* **Problem**: Throughout the entries below, report every line where "flat" is found.

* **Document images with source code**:
* * * * * * * * *

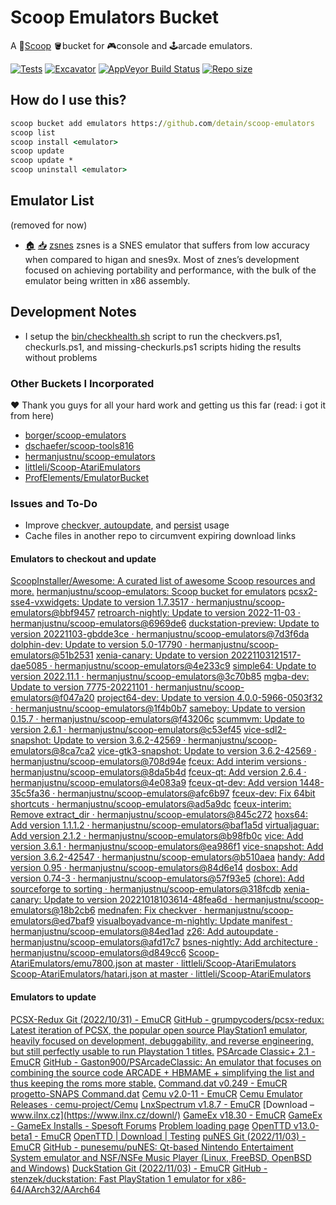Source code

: # Scoop Emulators Bucket

A 🥄[Scoop](https://scoop.sh) 🪣bucket for 🎮console and 🕹arcade emulators.

[![Tests](https://github.com/detain/scoop-emulators/actions/workflows/ci.yml/badge.svg)](https://github.com/detain/scoop-emulators/actions/workflows/ci.yml)
[![Excavator](https://github.com/detain/scoop-emulators/actions/workflows/excavator.yml/badge.svg)](https://github.com/detain/scoop-emulators/actions/workflows/excavator.yml)
[![AppVeyor Build Status](https://img.shields.io/appveyor/ci/detain/scoop-emulators/master.svg?style=flat-square&label=AppVeyor&logo=appveyor)](https://ci.appveyor.com/project/detain/scoop-emulators/branch/master)
[![Repo size](https://img.shields.io/github/repo-size/detain/scoop-emulators.svg?style=flat-square)](https://github.com/detain/scoop-emulators)

## How do I use this?

```cmd
scoop bucket add emulators https://github.com/detain/scoop-emulators
scoop list
scoop install <emulator>
scoop update
scoop update *
scoop uninstall <emulator>
```

## Emulator List

(removed for now)

* [🏠](http://www.zsnes.com/) [📥](https://consolo.is.cc/emu/zsnes/1.51.7z) [zsnes](./bucket/zsnes.json) zsnes is a SNES emulator that suffers from low accuracy when compared to higan and snes9x. Most of znes’s development focused on achieving portability and performance, with the bulk of the emulator being written in x86 assembly.

## Development Notes

* I setup the [bin/checkhealth.sh](./bin/checkhealth.sh) script to run the checkvers.ps1, checkurls.ps1, and missing-checkurls.ps1 scripts hiding the results without problems

### Other Buckets I Incorporated

❤ Thank you guys for all your hard work and getting us this far (read: i got it from here)

* [borger/scoop-emulators](https://github.com/borger/scoop-emulators)
* [dschaefer/scoop-tools816](https://github.com/dschaefer/scoop-tools816)
* [hermanjustnu/scoop-emulators](https://github.com/hermanjustnu/scoop-emulators)
* [littleli/Scoop-AtariEmulators](https://github.com/littleli/Scoop-AtariEmulators)
* [ProfElements/EmulatorBucket](https://github.com/ProfElements/EmulatorBucket)

### Issues and To-Do

* Improve [checkver, autoupdate](https://github.com/ScoopInstaller/Scoop/wiki/App-Manifest-Autoupdate), and [persist](https://github.com/ScoopInstaller/Scoop/wiki/Persistent-data) usage
* Cache files in another repo to circumvent expiring download links

#### Emulators to checkout and update

[ScoopInstaller/Awesome: A curated list of awesome Scoop resources and more.](https://github.com/ScoopInstaller/Awesome)
[hermanjustnu/scoop-emulators: Scoop bucket for emulators](https://github.com/hermanjustnu/scoop-emulators/)
[pcsx2-sse4-vxwidgets: Update to version 1.7.3517 · hermanjustnu/scoop-emulators@bbf9457](https://github.com/hermanjustnu/scoop-emulators/commit/bbf9457df4e7952e795428cd489f904d09e75753)
[retroarch-nightly: Update to version 2022-11-03 · hermanjustnu/scoop-emulators@6969de6](https://github.com/hermanjustnu/scoop-emulators/commit/6969de65e55c01dd17ce92a5a8fd4aab87c18201)
[duckstation-preview: Update to version 20221103-gbdde3ce · hermanjustnu/scoop-emulators@7d3f6da](https://github.com/hermanjustnu/scoop-emulators/commit/7d3f6daf0bc6840f6ad2f269fd161c2b23e8cbd4)
[dolphin-dev: Update to version 5.0-17790 · hermanjustnu/scoop-emulators@51b2531](https://github.com/hermanjustnu/scoop-emulators/commit/51b253180c8c0f1a0e2f2a1d9a8fe3ad1712e981)
[xenia-canary: Update to version 20221103121517-dae5085 · hermanjustnu/scoop-emulators@4e233c9](https://github.com/hermanjustnu/scoop-emulators/commit/4e233c95bfdd7093a25f35181b65819fa7fbd536)
[simple64: Update to version 2022.11.1 · hermanjustnu/scoop-emulators@3c70b85](https://github.com/hermanjustnu/scoop-emulators/commit/3c70b851358d94d70f2787bb040e873fece7d64d)
[mgba-dev: Update to version 7775-20221101 · hermanjustnu/scoop-emulators@f047a20](https://github.com/hermanjustnu/scoop-emulators/commit/f047a200f26bbeb72747da519e93f93dcdf182c3)
[project64-dev: Update to version 4.0.0-5966-0503f32 · hermanjustnu/scoop-emulators@1f4b0b7](https://github.com/hermanjustnu/scoop-emulators/commit/1f4b0b76fa1a029e1410eb2a6a05b9c92cf41dd4)
[sameboy: Update to version 0.15.7 · hermanjustnu/scoop-emulators@f43206c](https://github.com/hermanjustnu/scoop-emulators/commit/f43206c7a5015eccc075e7a920e0879d03d9b693)
[scummvm: Update to version 2.6.1 · hermanjustnu/scoop-emulators@c53ef45](https://github.com/hermanjustnu/scoop-emulators/commit/c53ef4532c9dae3771c8a9c1a498a0f1d3a7e5e6)
[vice-sdl2-snapshot: Update to version 3.6.2-42569 · hermanjustnu/scoop-emulators@8ca7ca2](https://github.com/hermanjustnu/scoop-emulators/commit/8ca7ca20b27ac404ad51c12a1dff7aca45e46208)
[vice-gtk3-snapshot: Update to version 3.6.2-42569 · hermanjustnu/scoop-emulators@708d94e](https://github.com/hermanjustnu/scoop-emulators/commit/708d94e03a5001b5c0ec5c4e4b782802f3e3e0a7)
[fceux: Add interim versions · hermanjustnu/scoop-emulators@8da5b4d](https://github.com/hermanjustnu/scoop-emulators/commit/8da5b4d37695478cf80f67f555f87217d1ba4a13)
[fceux-qt: Add version 2.6.4 · hermanjustnu/scoop-emulators@4e083a9](https://github.com/hermanjustnu/scoop-emulators/commit/4e083a9c17c3dae0ffc27ebd0bed64bf08943248)
[fceux-qt-dev: Add version 1448-35c5fa36 · hermanjustnu/scoop-emulators@afc6b97](https://github.com/hermanjustnu/scoop-emulators/commit/afc6b97076f973fa01a6608b830d728ac261b422)
[fceux-dev: Fix 64bit shortcuts · hermanjustnu/scoop-emulators@ad5a9dc](https://github.com/hermanjustnu/scoop-emulators/commit/ad5a9dc6a91316d514ed94329588b71b1cc3361a)
[fceux-interim: Remove extract_dir · hermanjustnu/scoop-emulators@845c272](https://github.com/hermanjustnu/scoop-emulators/commit/845c2725b54535a19b921f1edaab72e9d79adda5)
[hoxs64: Add version 1.1.1.2 · hermanjustnu/scoop-emulators@baf1a5d](https://github.com/hermanjustnu/scoop-emulators/commit/baf1a5d7e7a882ea66fad3e68c78fb9e9dc1b455)
[virtualjaguar: Add version 2.1.2 · hermanjustnu/scoop-emulators@b98fb0c](https://github.com/hermanjustnu/scoop-emulators/commit/b98fb0c9ed593e6b1d32c711720973fb115ca3db)
[vice: Add version 3.6.1 · hermanjustnu/scoop-emulators@ea986f1](https://github.com/hermanjustnu/scoop-emulators/commit/ea986f1ee492ff62487c5373aa7e9ae44d7ab36e)
[vice-snapshot: Add version 3.6.2-42547 · hermanjustnu/scoop-emulators@b510aea](https://github.com/hermanjustnu/scoop-emulators/commit/b510aeab50c79f73809fa5c30380d1b837a1afc4)
[handy: Add version 0.95 · hermanjustnu/scoop-emulators@84d6e14](https://github.com/hermanjustnu/scoop-emulators/commit/84d6e14e59e569dadcbad3175ae3bf750045f178)
[dosbox: Add version 0.74-3 · hermanjustnu/scoop-emulators@57f93e5](https://github.com/hermanjustnu/scoop-emulators/commit/57f93e50e88d4100892736b29b8c2b4c31a8bcac)
[(chore): Add sourceforge to sorting · hermanjustnu/scoop-emulators@318fcdb](https://github.com/hermanjustnu/scoop-emulators/commit/318fcdb1bfc307cc3e9f7ab5120fd1f6cf686142)
[xenia-canary: Update to version 20221018103614-48fea6d · hermanjustnu/scoop-emulators@18b2cb6](https://github.com/hermanjustnu/scoop-emulators/commit/18b2cb6c607fd0c185867d2abfba38c434328a5f)
[mednafen: Fix checkver · hermanjustnu/scoop-emulators@ed7baf9](https://github.com/hermanjustnu/scoop-emulators/commit/ed7baf9e58c84acadf93b799236e63a2f30c79d2)
[visualboyadvance-m-nightly: Update manifest · hermanjustnu/scoop-emulators@84ed1ad](https://github.com/hermanjustnu/scoop-emulators/commit/84ed1ad5cfe0b0f2bc9def1de27faf437eeab078)
[z26: Add autoupdate · hermanjustnu/scoop-emulators@afd17c7](https://github.com/hermanjustnu/scoop-emulators/commit/afd17c75b6cb4a0b44366fb5b422e0ea76b7549a)
[bsnes-nightly: Add architecture · hermanjustnu/scoop-emulators@d849cc6](https://github.com/hermanjustnu/scoop-emulators/commit/d849cc69dd947ffe2efee620ec2e363dda5ce3b3)
[Scoop-AtariEmulators/emu7800.json at master · littleli/Scoop-AtariEmulators](https://github.com/littleli/Scoop-AtariEmulators/blob/master/bucket/emu7800.json)
[Scoop-AtariEmulators/hatari.json at master · littleli/Scoop-AtariEmulators](https://github.com/littleli/Scoop-AtariEmulators/blob/master/bucket/hatari.json)

#### Emulators to update

[PCSX-Redux Git (2022/10/31) - EmuCR](https://www.emucr.com/2022/10/pcsx-redux-git-20221031.html)
[GitHub - grumpycoders/pcsx-redux: Latest iteration of PCSX, the popular open source PlayStation1 emulator, heavily focused on development, debuggability, and reverse engineering, but still perfectly usable to run Playstation 1 titles.](https://github.com/grumpycoders/pcsx-redux)
[PSArcade Classic+ 2.1 - EmuCR](https://www.emucr.com/2022/11/psarcade-classic-21.html)
[GitHub - Gaston900/PSArcadeClassic: An emulator that focuses on combining the source code ARCADE + HBMAME + simplifying the list and thus keeping the roms more stable.](https://github.com/Gaston900/PSArcadeClassic)
[Command.dat v0.249 - EmuCR](https://www.emucr.com/2022/11/commanddat-v0249.html)
[progetto-SNAPS Command.dat](https://www.progettosnaps.net/command/)
[Cemu v2.0-11 - EmuCR](https://www.emucr.com/2022/11/cemu-v20-11.html)
[Cemu Emulator](http://cemu.info/)
[Releases · cemu-project/Cemu](https://github.com/cemu-project/Cemu/releases)
[LnxSpectrum v1.8.7 - EmuCR](https://www.emucr.com/2022/11/lnxspectrum-v187.html)
[Download – www.ilnx.cz](https://www.ilnx.cz/downl/)
[GameEx v18.30 - EmuCR](https://www.emucr.com/2022/11/gameex-v1830.html)
[GameEx - GameEx Installs - Spesoft Forums](https://forums.gameex.com/forums/files/file/534-gameex/?_fromLogin=1)
[Problem loading page](http://www.gameex.net/)
[OpenTTD v13.0-beta1 - EmuCR](https://www.emucr.com/2022/11/openttd-v130-beta1.html)
[OpenTTD | Download | Testing](https://www.openttd.org/downloads/openttd-releases/testing)
[puNES Git (2022/11/03) - EmuCR](https://www.emucr.com/2022/11/punes-git-20221103.html)
[GitHub - punesemu/puNES: Qt-based Nintendo Entertaiment System emulator and NSF/NSFe Music Player (Linux, FreeBSD, OpenBSD and Windows)](https://github.com/punesemu/puNES)
[DuckStation Git (2022/11/03) - EmuCR](https://www.emucr.com/2022/11/duckstation-git-20221103.html)
[GitHub - stenzek/duckstation: Fast PlayStation 1 emulator for x86-64/AArch32/AArch64](https://github.com/stenzek/duckstation)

* * * * * * * * *

* **Completed task**:
[![AppVeyor Build Status](https://img.shields.io/appveyor/ci/detain/scoop-emulators/master.svg?style=flat-square&label=AppVeyor&logo=appveyor)](https://ci.appveyor.com/project/detain/scoop-emulators/branch/master)
[![Repo size](https://img.shields.io/github/repo-size/detain/scoop-emulators.svg?style=flat-square)](https://github.com/detain/scoop-emulators)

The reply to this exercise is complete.